**Task goal**.
The required answer is every line of the data containing the word "lectura".

Extracted data entries:

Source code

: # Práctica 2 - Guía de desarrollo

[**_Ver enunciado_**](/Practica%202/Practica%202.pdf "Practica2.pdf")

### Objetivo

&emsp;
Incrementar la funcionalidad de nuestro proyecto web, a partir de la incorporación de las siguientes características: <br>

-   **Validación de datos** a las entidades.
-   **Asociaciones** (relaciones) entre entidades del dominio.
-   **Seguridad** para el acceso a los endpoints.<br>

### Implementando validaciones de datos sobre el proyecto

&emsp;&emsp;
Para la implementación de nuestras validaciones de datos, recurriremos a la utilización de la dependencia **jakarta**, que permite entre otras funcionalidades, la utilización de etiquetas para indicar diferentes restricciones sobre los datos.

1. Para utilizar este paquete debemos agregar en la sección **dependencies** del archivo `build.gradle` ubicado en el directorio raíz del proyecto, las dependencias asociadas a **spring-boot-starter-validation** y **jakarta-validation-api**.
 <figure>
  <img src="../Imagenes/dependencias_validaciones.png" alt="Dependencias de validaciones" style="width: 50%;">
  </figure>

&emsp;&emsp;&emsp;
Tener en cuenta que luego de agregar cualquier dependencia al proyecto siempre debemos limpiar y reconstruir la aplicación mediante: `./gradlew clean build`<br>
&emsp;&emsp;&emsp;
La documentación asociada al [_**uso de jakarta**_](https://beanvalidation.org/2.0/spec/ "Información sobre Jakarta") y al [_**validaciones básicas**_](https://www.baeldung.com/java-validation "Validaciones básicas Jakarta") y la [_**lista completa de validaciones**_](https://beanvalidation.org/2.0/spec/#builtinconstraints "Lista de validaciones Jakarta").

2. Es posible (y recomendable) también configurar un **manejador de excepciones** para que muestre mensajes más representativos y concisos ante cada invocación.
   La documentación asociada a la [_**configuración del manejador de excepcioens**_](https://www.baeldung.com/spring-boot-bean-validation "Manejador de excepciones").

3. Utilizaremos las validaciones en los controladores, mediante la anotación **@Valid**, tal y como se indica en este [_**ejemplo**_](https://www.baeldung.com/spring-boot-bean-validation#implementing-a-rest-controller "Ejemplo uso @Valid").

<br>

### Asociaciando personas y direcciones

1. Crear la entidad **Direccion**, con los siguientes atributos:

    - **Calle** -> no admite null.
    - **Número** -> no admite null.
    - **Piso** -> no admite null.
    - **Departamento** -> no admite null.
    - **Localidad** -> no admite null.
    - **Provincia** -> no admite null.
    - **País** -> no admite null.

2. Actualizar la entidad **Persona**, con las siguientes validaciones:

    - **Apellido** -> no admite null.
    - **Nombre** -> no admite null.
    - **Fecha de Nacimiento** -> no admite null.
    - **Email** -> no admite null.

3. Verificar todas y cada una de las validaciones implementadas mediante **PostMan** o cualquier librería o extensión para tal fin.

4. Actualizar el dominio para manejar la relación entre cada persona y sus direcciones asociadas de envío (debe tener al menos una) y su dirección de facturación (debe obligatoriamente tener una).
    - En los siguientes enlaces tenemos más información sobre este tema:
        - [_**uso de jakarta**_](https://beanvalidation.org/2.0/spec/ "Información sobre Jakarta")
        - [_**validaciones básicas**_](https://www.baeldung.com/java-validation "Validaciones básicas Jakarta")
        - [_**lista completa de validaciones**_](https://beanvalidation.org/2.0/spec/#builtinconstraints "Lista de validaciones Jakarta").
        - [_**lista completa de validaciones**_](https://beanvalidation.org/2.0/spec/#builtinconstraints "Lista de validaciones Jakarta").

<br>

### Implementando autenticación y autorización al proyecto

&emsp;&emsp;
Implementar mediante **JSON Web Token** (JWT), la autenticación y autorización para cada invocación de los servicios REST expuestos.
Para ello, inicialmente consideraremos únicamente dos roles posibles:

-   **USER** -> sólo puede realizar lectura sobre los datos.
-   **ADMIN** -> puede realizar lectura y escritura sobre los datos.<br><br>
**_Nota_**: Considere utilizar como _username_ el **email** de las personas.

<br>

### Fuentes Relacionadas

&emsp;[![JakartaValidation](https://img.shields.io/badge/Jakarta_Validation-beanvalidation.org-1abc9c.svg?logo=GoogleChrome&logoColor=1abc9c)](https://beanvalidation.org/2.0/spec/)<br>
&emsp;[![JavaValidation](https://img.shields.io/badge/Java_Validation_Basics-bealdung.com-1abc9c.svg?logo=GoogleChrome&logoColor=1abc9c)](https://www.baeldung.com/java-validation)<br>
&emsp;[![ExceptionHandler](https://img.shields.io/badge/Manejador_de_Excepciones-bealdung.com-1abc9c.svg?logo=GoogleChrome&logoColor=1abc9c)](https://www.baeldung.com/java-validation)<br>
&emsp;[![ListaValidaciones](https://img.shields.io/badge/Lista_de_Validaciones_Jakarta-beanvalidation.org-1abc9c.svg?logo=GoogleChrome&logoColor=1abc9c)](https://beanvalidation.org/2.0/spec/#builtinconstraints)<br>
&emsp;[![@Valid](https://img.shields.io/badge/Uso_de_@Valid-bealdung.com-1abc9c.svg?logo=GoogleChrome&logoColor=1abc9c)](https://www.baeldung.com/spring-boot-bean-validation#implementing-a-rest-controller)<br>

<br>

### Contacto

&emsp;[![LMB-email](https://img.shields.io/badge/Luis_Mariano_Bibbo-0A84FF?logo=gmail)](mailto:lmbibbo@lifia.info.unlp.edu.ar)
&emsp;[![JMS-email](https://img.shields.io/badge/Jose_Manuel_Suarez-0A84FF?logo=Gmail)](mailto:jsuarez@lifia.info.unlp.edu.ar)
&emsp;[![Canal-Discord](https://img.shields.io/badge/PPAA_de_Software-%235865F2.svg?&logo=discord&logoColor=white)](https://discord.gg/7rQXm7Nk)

**Final answer**.
-   **USER** -> sólo puede realizar lectura sobre los datos.
-   **ADMIN** -> puede realizar lectura y escritura sobre los datos.<br><br>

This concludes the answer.